Le lundi 20 septembre 2010 à 22:17 +0200, Eric Dumazet a écrit :
> Le lundi 20 septembre 2010 à 15:52 -0400, Nick Bowler a écrit :
> > On 2010-09-20 20:20 +0200, Eric Dumazet wrote:
> > > If you change your program to send small frames (so they are not
> > > fragmented), is the problem still present ?
> > 
> > I changed MAX_DGRAM_SIZE in the test program to 1000 (mtu on the
> > interface is 1500).  The short answer is that the references are
> > not leaked, and things seem to get cleaned up.  So the rest of this
> > mail probably describes a separate issue.
> > 
> > The long answer, however, is interesting: With latest Linus' git, the
> > references are cleaned up much later than I would expect.  After running
> > the test program and flushing the SAD/SPD, the reference count is still
> > 1.  If I repeat the test immediately, the reference count will increase
> > further.  I can easily raise the reference count to, say, 100.  Now, if
> > I wait a while (10 minutes or so), the reference count will still be
> > 100.  However, when I run the setkey script after this delay, the
> > reference count drops immediately to 1.  If I then flush the SAD/SPD, it
> > drops to 0.
> > 
> > This behaviour is new: newer than the reported leak.  For example, with
> > 2.6.34, everything works perfectly with MAX_DGRAM_SIZE set to 1000 (the
> > SAs are destroyed immediately when the SAD/SPD are flushed), but the
> > leak occurs with MAX_DGRAM_SIZE set to 10000.
> > 
> 
> Thanks Nick
> 
> I suspect a skb->truesize bug somewhere.
> 
> I can see atomic_read(&sk->sk_wmem_alloc) becoming negative after a
> while...
> 
> I am investigating and let you know.
> 
> Thanks
> 

OK, I found a bug in ip_fragment() and ip6_fragment()
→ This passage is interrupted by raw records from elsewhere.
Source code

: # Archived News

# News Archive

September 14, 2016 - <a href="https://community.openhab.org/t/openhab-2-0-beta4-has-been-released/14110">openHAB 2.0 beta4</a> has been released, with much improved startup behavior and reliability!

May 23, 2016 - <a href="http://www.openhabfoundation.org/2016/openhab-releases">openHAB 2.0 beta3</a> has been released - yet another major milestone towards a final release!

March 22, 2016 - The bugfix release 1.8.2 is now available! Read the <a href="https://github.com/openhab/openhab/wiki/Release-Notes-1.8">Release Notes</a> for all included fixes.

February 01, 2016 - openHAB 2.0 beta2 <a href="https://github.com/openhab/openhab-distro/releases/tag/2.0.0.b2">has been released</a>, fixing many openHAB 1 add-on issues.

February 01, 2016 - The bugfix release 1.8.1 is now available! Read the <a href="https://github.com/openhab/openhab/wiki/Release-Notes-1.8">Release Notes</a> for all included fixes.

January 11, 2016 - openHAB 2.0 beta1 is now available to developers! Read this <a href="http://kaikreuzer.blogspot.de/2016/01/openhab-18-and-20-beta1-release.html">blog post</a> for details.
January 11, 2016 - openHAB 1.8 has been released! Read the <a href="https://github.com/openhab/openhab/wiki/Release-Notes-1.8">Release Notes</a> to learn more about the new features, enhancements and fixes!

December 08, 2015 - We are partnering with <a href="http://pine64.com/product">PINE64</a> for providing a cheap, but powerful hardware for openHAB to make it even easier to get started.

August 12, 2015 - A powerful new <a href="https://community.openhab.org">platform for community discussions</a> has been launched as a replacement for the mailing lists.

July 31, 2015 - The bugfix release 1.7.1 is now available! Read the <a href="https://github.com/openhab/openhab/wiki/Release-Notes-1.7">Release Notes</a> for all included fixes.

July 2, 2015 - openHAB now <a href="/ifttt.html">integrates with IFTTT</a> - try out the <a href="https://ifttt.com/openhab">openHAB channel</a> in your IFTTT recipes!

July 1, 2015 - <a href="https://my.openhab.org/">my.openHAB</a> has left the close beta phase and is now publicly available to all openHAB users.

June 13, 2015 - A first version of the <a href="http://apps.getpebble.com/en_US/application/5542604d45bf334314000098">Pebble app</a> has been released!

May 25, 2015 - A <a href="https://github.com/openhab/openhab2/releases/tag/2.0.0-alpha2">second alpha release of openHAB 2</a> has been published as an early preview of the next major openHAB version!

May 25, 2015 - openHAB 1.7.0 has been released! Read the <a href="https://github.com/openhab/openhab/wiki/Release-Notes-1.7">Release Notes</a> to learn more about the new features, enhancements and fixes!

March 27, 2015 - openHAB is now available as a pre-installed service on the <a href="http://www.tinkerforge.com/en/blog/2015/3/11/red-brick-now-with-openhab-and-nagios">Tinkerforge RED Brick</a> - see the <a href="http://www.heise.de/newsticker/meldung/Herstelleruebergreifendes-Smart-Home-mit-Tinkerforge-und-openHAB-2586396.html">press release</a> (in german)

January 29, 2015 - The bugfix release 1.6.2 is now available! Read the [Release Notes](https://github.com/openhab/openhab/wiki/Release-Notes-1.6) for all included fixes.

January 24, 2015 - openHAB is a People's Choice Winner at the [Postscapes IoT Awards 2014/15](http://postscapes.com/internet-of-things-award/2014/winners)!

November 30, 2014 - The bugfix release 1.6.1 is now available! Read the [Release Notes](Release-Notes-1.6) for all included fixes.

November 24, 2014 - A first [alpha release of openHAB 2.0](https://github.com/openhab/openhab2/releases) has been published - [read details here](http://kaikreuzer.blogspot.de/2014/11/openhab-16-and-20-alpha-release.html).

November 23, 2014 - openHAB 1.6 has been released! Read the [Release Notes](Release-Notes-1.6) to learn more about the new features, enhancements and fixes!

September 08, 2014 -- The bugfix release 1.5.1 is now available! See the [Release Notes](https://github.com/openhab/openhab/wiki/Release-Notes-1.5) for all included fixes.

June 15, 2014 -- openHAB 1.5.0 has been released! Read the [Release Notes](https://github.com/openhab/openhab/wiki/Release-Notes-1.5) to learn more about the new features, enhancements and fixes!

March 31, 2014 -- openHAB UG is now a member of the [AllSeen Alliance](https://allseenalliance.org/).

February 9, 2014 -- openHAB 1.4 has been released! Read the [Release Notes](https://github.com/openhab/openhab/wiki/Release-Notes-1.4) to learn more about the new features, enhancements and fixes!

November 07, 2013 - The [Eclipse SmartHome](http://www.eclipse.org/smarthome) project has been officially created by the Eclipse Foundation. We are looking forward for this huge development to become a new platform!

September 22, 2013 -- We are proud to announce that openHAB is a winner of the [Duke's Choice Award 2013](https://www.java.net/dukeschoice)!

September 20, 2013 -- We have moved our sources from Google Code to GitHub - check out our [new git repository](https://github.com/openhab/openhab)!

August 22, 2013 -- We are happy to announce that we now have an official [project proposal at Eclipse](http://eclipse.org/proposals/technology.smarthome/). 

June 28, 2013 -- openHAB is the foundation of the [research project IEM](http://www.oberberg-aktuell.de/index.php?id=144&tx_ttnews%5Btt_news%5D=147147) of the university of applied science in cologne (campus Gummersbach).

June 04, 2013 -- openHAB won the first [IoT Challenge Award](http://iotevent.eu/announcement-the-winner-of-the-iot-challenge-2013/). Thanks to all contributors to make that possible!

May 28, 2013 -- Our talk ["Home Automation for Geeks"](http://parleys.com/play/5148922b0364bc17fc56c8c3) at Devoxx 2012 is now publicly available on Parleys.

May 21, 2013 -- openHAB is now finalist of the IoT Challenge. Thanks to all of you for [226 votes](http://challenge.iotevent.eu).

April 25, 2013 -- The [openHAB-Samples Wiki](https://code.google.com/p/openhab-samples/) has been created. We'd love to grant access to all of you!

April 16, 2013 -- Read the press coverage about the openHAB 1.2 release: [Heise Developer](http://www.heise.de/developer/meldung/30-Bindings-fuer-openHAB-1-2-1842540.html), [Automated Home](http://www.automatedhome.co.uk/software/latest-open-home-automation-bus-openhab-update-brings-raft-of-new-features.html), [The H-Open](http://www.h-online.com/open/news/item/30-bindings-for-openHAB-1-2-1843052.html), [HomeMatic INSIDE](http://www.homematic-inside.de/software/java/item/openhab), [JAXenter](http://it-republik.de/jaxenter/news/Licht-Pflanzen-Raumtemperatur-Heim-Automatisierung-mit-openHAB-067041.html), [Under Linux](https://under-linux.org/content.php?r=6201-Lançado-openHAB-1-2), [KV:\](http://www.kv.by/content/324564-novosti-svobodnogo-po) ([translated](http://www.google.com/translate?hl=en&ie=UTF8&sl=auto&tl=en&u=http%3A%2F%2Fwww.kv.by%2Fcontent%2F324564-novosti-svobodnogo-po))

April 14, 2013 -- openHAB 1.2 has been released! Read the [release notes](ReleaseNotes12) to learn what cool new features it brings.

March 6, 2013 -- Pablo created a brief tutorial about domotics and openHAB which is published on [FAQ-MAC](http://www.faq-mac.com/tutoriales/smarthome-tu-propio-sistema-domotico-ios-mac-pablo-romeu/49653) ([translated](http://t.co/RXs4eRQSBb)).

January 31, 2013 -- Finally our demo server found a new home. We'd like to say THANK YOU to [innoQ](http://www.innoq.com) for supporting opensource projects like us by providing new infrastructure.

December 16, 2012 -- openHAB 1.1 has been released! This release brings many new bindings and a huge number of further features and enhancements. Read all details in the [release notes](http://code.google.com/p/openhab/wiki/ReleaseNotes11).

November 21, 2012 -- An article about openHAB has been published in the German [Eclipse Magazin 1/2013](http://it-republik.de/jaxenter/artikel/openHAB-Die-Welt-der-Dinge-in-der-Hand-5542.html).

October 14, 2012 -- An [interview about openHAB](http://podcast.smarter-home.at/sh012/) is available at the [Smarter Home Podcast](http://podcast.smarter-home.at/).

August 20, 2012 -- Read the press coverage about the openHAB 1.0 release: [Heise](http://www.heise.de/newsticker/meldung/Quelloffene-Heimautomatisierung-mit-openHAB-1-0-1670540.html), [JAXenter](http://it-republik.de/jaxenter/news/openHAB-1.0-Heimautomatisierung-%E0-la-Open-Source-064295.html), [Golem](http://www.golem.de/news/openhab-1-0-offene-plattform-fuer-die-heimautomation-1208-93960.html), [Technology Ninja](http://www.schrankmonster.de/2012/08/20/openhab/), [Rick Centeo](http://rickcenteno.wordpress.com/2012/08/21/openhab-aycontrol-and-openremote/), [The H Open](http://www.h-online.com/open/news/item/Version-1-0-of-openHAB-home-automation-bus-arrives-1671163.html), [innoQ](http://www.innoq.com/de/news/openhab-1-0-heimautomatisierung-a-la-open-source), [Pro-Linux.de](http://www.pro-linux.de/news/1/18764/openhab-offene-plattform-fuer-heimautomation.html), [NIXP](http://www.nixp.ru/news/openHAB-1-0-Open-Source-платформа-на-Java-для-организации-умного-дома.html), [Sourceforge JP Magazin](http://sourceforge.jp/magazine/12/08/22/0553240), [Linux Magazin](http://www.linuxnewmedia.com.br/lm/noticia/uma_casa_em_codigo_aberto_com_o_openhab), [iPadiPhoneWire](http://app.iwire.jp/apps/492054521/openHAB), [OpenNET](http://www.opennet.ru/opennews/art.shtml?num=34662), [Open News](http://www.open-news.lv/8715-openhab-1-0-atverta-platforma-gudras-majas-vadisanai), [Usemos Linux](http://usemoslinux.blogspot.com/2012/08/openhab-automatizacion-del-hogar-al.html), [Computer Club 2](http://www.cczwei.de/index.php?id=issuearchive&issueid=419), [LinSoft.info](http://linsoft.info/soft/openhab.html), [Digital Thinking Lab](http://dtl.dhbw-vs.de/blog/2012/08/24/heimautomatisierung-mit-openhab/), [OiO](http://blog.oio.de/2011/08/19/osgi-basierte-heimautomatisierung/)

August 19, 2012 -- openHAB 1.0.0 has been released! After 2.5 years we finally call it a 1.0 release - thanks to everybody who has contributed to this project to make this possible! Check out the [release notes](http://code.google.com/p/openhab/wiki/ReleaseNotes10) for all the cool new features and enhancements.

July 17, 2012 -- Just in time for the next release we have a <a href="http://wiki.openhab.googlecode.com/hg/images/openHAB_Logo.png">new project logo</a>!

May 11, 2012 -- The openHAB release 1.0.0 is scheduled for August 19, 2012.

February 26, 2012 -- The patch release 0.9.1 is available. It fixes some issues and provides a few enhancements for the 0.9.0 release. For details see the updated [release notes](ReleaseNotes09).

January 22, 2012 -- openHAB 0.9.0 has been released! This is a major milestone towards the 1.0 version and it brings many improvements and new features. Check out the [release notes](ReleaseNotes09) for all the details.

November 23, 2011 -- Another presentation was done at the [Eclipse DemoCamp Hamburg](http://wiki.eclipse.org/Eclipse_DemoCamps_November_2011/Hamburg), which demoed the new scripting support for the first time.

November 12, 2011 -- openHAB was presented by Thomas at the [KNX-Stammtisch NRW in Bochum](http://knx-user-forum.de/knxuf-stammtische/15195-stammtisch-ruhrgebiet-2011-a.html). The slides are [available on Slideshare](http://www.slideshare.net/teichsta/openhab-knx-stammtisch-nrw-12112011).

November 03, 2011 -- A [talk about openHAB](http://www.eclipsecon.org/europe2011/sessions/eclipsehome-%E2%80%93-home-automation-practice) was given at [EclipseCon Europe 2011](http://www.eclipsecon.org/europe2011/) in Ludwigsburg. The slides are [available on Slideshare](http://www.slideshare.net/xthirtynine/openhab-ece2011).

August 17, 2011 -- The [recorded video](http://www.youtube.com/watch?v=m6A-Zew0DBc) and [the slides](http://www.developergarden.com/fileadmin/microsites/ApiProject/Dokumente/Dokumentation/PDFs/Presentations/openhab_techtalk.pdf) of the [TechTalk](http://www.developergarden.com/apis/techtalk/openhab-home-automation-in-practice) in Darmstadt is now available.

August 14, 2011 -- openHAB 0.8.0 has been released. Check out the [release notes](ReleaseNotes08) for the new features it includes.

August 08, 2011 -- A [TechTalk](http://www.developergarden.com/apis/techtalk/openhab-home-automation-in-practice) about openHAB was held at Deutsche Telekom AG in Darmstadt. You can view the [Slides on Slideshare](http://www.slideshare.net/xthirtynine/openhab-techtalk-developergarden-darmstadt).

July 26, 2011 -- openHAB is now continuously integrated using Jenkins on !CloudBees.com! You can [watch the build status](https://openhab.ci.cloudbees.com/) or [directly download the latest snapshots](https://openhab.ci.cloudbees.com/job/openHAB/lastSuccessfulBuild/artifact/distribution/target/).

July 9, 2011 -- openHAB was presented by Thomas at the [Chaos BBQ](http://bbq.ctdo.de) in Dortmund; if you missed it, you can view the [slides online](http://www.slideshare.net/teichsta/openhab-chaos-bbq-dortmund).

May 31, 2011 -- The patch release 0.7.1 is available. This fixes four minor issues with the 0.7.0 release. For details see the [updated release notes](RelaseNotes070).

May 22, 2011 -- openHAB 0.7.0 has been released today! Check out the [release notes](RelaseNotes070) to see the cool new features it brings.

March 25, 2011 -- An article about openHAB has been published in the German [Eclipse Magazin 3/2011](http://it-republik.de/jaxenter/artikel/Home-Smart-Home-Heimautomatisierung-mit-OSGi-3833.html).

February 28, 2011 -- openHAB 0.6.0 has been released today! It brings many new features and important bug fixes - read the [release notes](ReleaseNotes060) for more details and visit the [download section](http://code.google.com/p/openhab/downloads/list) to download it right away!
In case slow_path is hit, we have a truesize mismatch

Could you try following patch ?

Thanks !

[PATCH] ip : fix truesize mismatch in ip fragmentation

We should not set frag->destructor to sock_wkfree() until we are sure we
dont hit slow path in ip_fragment(). Or we risk uncharging
frag->truesize twice, and in the end, having negative socket
sk_wmem_alloc counter, or even freeing socket sooner than expected.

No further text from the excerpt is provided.